The National Retail Federation on Monday raised its U.S. retail sales forecast for 2018, citing higher wages, gains in disposable income and a strong job market that have boosted consumer spending.
The trade body now expects retail sales for 2018, excluding automobiles, gasoline stations and restaurants, to rise a minimum of 4.5 percent over 2017, compared with the 3.8 to 4.4 percentage growth it forecasted earlier this year.
“Higher wages, gains in disposable income, a strong job market and record-high household net worth have all set the stage for very robust growth in the nation’s consumer-driven economy,” NRF Chief Executive Officer Matthew Shay said in a statement.
The industry group attributed its forecast raise to better-than-expected consumer spending in the first half of the year.
Unemployment in the United States is at its lowest in 50 years and industrial production is growing at some of the fastest rates for 20 years, helping U.S. consumer sentiment rise to multi-decade highs.

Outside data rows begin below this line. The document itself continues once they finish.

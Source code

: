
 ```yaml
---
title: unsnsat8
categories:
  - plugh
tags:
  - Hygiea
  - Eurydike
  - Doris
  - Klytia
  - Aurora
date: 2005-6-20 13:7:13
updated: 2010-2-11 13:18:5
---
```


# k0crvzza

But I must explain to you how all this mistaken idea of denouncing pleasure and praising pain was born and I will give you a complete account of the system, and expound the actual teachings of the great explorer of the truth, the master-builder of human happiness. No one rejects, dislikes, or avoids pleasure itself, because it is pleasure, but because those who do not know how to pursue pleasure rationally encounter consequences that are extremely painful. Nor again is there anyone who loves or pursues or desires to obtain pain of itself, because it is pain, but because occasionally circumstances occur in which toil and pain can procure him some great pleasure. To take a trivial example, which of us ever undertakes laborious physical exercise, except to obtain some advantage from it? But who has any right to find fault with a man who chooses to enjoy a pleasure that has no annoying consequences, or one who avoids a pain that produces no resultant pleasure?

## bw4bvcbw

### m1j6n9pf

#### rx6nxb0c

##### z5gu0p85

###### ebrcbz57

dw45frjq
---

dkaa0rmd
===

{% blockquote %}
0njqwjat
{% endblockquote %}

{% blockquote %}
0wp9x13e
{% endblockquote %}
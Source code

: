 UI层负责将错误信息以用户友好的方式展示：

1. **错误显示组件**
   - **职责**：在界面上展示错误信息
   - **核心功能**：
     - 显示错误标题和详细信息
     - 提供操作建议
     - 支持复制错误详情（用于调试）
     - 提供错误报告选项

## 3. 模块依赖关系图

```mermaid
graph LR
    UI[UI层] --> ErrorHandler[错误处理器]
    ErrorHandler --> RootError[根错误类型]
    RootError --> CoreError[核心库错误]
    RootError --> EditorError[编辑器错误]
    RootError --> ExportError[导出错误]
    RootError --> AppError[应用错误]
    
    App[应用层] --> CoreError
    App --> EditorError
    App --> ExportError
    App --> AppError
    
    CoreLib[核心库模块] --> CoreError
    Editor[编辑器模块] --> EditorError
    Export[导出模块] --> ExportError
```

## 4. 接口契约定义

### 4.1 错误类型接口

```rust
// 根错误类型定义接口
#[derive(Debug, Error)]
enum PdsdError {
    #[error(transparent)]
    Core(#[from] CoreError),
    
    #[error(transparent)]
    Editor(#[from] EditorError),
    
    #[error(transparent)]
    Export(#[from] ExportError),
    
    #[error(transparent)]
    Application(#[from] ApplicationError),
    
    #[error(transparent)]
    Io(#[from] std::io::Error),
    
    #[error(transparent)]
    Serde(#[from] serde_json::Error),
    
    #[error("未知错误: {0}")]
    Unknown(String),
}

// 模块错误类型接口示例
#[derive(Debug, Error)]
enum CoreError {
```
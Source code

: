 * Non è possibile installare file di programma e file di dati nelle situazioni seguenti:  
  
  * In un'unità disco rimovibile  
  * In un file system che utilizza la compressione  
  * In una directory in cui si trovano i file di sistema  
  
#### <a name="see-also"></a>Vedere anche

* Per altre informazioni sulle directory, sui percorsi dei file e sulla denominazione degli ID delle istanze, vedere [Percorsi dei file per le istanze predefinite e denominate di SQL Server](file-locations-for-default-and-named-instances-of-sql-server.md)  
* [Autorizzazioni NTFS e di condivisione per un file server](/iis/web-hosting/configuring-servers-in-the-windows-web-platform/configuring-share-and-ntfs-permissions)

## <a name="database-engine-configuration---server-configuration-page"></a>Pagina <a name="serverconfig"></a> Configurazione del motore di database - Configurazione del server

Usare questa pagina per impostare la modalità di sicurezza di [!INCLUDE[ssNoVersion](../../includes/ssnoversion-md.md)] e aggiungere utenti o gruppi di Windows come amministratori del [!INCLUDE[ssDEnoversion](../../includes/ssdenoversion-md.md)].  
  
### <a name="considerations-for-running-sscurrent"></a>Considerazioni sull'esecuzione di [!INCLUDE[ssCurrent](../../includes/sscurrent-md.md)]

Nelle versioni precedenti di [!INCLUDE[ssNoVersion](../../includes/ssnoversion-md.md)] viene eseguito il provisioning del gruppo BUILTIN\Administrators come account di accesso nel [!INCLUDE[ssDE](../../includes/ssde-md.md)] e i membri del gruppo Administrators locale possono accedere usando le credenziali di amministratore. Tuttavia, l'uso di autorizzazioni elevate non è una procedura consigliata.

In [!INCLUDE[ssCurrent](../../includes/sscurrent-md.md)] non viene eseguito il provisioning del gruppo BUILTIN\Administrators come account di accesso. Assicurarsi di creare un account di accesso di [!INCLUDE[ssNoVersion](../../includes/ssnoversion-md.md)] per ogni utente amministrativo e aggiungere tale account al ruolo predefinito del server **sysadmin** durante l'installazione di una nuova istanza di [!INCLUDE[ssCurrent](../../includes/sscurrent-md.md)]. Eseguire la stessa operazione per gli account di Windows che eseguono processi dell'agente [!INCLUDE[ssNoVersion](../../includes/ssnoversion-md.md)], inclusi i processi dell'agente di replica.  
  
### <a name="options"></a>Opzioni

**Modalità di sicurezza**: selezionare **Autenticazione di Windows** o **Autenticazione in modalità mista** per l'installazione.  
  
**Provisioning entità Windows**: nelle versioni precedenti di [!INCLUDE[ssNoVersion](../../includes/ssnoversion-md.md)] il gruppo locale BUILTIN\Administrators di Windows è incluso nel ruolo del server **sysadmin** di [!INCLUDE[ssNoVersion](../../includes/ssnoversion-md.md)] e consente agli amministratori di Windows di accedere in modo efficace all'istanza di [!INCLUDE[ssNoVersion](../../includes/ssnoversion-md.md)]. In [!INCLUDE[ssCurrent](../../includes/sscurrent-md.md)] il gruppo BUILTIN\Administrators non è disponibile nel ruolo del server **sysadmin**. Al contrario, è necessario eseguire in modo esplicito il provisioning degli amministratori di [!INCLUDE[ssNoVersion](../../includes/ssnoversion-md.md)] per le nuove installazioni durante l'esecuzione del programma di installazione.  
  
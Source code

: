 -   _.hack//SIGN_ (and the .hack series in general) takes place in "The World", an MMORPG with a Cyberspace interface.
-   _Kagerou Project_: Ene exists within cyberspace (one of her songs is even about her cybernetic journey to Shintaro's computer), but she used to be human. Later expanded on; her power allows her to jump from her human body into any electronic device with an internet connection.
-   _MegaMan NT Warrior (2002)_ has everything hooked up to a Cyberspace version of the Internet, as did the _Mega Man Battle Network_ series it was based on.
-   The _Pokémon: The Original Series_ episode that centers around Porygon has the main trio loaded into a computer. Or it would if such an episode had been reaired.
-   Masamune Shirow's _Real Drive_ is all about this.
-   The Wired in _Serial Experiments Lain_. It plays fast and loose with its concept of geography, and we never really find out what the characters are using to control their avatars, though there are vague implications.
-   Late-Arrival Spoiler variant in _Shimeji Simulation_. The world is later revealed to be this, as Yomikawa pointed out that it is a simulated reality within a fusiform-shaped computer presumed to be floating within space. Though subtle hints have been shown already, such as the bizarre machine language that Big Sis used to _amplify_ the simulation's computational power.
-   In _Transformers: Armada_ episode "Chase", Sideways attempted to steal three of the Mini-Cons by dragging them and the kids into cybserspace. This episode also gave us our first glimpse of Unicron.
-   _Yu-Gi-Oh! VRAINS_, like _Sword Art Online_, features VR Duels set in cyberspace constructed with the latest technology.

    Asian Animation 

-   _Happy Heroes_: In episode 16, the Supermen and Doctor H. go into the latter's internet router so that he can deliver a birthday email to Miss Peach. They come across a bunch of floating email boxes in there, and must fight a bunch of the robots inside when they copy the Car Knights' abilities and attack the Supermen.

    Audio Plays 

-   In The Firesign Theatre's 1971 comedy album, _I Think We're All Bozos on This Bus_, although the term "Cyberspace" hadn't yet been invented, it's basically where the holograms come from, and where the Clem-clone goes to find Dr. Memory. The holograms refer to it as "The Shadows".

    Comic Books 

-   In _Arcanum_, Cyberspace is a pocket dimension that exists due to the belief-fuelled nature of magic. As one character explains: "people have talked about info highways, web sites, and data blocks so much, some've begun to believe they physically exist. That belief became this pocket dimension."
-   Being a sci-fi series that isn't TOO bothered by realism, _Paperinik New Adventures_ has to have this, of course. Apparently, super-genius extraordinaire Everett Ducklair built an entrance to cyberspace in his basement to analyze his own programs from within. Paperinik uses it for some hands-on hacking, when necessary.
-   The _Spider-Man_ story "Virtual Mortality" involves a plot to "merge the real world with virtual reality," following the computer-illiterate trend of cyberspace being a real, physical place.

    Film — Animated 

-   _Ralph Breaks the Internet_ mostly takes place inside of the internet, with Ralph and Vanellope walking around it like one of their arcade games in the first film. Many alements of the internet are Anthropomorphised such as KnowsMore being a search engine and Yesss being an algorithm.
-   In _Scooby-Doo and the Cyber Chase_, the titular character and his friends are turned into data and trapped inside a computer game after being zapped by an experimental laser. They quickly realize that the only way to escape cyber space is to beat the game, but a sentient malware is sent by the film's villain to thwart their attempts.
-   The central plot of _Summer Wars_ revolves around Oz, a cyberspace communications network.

Several companies, including the world’s largest private employer Walmart Inc and Costco Wholesale Corp, have used reforms in the U.S. tax code to award bonuses, benefits and hike wages for its employees.
“This is the best of times for retailers,” said Ken Perkins, founder of research firm Retail Metrics.
Last year, U.S. retail sales rose 3.9 percent $3.53 trillion, exceeding NRF’s forecast for a 3.2 percent to 3.8 percent rise.
NRF, however, cautioned that the tariff war between United States and China could lead to a rise in prices of day-to-day goods and a rise in global oil prices could dampen consumer confidence during the rest of the year.
“Uncertainty surrounding the trade war and higher-than-expected inflation due in part to increased oil prices could make consumers cautious during the fall season,” NRF’s Chief Economist Jack Kleinhenz said.